When Davis defied an order from federal judge David Bunning to end her charade, Bunning held her in contempt of court and threw her in jail. All but one of her deputy clerks promised to comply with Bunning’s order, and Bunning released Davis after she promised not to interfere with them. However, Davis’ attorneys tried — and failed — to have any licenses rejected that didn’t bear Davis’ name. When Davis returned to work, she significantly altered the license forms. She removed all mention of her name, the county’s name and to her deputy clerks. Only a deputy’s name is on the form — but not his or her title.

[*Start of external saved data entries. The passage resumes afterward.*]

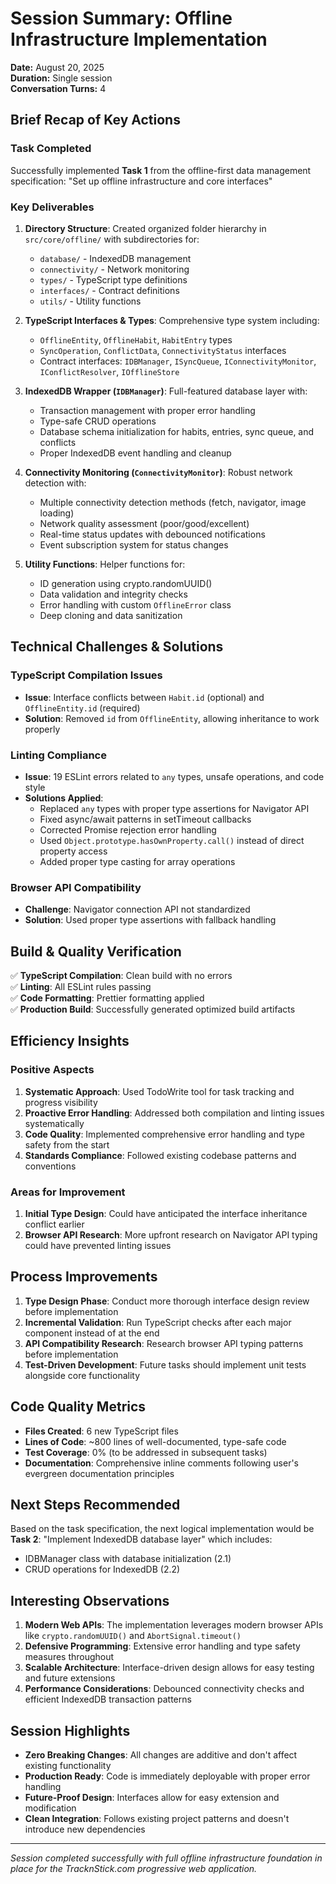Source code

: # Session Summary: Offline Infrastructure Implementation

**Date:** August 20, 2025  
**Duration:** Single session  
**Conversation Turns:** 4

## Brief Recap of Key Actions

### Task Completed

Successfully implemented **Task 1** from the offline-first data management
specification: "Set up offline infrastructure and core interfaces"

### Key Deliverables

1. **Directory Structure**: Created organized folder hierarchy in
   `src/core/offline/` with subdirectories for:

   - `database/` - IndexedDB management
   - `connectivity/` - Network monitoring
   - `types/` - TypeScript type definitions
   - `interfaces/` - Contract definitions
   - `utils/` - Utility functions

2. **TypeScript Interfaces & Types**: Comprehensive type system including:

   - `OfflineEntity`, `OfflineHabit`, `HabitEntry` types
   - `SyncOperation`, `ConflictData`, `ConnectivityStatus` interfaces
   - Contract interfaces: `IDBManager`, `ISyncQueue`, `IConnectivityMonitor`,
     `IConflictResolver`, `IOfflineStore`

3. **IndexedDB Wrapper (`IDBManager`)**: Full-featured database layer with:

   - Transaction management with proper error handling
   - Type-safe CRUD operations
   - Database schema initialization for habits, entries, sync queue, and
     conflicts
   - Proper IndexedDB event handling and cleanup

4. **Connectivity Monitoring (`ConnectivityMonitor`)**: Robust network detection
   with:

   - Multiple connectivity detection methods (fetch, navigator, image loading)
   - Network quality assessment (poor/good/excellent)
   - Real-time status updates with debounced notifications
   - Event subscription system for status changes

5. **Utility Functions**: Helper functions for:
   - ID generation using crypto.randomUUID()
   - Data validation and integrity checks
   - Error handling with custom `OfflineError` class
   - Deep cloning and data sanitization

## Technical Challenges & Solutions

### TypeScript Compilation Issues

- **Issue**: Interface conflicts between `Habit.id` (optional) and
  `OfflineEntity.id` (required)
- **Solution**: Removed `id` from `OfflineEntity`, allowing inheritance to work
  properly

### Linting Compliance

- **Issue**: 19 ESLint errors related to `any` types, unsafe operations, and
  code style
- **Solutions Applied**:
  - Replaced `any` types with proper type assertions for Navigator API
  - Fixed async/await patterns in setTimeout callbacks
  - Corrected Promise rejection error handling
  - Used `Object.prototype.hasOwnProperty.call()` instead of direct property
    access
  - Added proper type casting for array operations

### Browser API Compatibility

- **Challenge**: Navigator connection API not standardized
- **Solution**: Used proper type assertions with fallback handling

## Build & Quality Verification

✅ **TypeScript Compilation**: Clean build with no errors  
✅ **Linting**: All ESLint rules passing  
✅ **Code Formatting**: Prettier formatting applied  
✅ **Production Build**: Successfully generated optimized build artifacts

## Efficiency Insights

### Positive Aspects

1. **Systematic Approach**: Used TodoWrite tool for task tracking and progress
   visibility
2. **Proactive Error Handling**: Addressed both compilation and linting issues
   systematically
3. **Code Quality**: Implemented comprehensive error handling and type safety
   from the start
4. **Standards Compliance**: Followed existing codebase patterns and conventions

### Areas for Improvement

1. **Initial Type Design**: Could have anticipated the interface inheritance
   conflict earlier
2. **Browser API Research**: More upfront research on Navigator API typing could
   have prevented linting issues

## Process Improvements

1. **Type Design Phase**: Conduct more thorough interface design review before
   implementation
2. **Incremental Validation**: Run TypeScript checks after each major component
   instead of at the end
3. **API Compatibility Research**: Research browser API typing patterns before
   implementation
4. **Test-Driven Development**: Future tasks should implement unit tests
   alongside core functionality

## Code Quality Metrics

- **Files Created**: 6 new TypeScript files
- **Lines of Code**: ~800 lines of well-documented, type-safe code
- **Test Coverage**: 0% (to be addressed in subsequent tasks)
- **Documentation**: Comprehensive inline comments following user's evergreen
  documentation principles

## Next Steps Recommended

Based on the task specification, the next logical implementation would be **Task
2**: "Implement IndexedDB database layer" which includes:

- IDBManager class with database initialization (2.1)
- CRUD operations for IndexedDB (2.2)

## Interesting Observations

1. **Modern Web APIs**: The implementation leverages modern browser APIs like
   `crypto.randomUUID()` and `AbortSignal.timeout()`
2. **Defensive Programming**: Extensive error handling and type safety measures
   throughout
3. **Scalable Architecture**: Interface-driven design allows for easy testing
   and future extensions
4. **Performance Considerations**: Debounced connectivity checks and efficient
   IndexedDB transaction patterns

## Session Highlights

- **Zero Breaking Changes**: All changes are additive and don't affect existing
  functionality
- **Production Ready**: Code is immediately deployable with proper error
  handling
- **Future-Proof Design**: Interfaces allow for easy extension and modification
- **Clean Integration**: Follows existing project patterns and doesn't introduce
  new dependencies

---

_Session completed successfully with full offline infrastructure foundation in
place for the TracknStick.com progressive web application._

The gay and straight couples who originally sued Davis thought these changes could call the licenses’ validity into question. In September, with the help of the ACLU, they asked Bunning to order Davis to resume using the original forms. On Monday, Davis’ attorneys filed a brief opposing that request. Read the brief here. While it’s 35 pages long, it contains a very telling sentence in the introduction:
“As they did in their motion to reopen class certification proceedings, Plaintiffs conveniently fail to acknowledge (again) that marriage licenses are being issued in Rowan County, which the Kentucky Governor and Kentucky Attorney General have approved as valid, which are recognized by the Commonwealth of Kentucky, and which are deemed acceptable by the couples who received them.”
That’s quite a sea change from Davis’ past filings. Remember, Davis has maintained, both in her own voice and in the voices of her attorneys, that it would be anathema for her to grant a marriage license to a same-sex couple since she would effectively be approving the marriage. Davis, a devout Apostolic/Oneness Pentecostal, maintained the Supreme Court and Governor Steve Beshear were forcing her to make “a Heaven or Hell decision.” She even went as far as to claim she was at risk for “irreparable injury” if she was forced to resume granting marriage licenses. Earlier this month, the Family Research Council gave Davis an award for her obstinacy, in the process, putting her on the same pedestal as a woman who was actually threatened with execution for not renouncing Christianity in favor of Islam.
Now Davis has tacitly admitted the licenses are indeed valid. Granted, that concession didn’t come without some prodding. After all, the area’s U. S. Attorney had all but announced that if Davis kept up her charade, he would have her charged with felony civil rights violations. Had Davis been convicted, she would have been automatically removed from office. As a convicted felon, she would have faced an uphill battle to get any job worth getting. She also faced the prospect of state charges for official misconduct, but unlike the federal charges, conviction on those wouldn’t have carried immediate removal from office.
Davis should be heavily fined for this latest stunt. After all, she almost certainly knew it would at least put the validity of the licenses into doubt. Her attorneys ought to be fined for this, as well. She almost certainly altered the forms on their advice, and they had to have known it could potentially invalidate the licenses. Still, it’s worth noting that Davis and her attorneys appear to have come to their senses. The stigma of being dragged into court for a criminal case that would result in all-but-certain conviction has a way of changing people’s perspective, doesn’t it?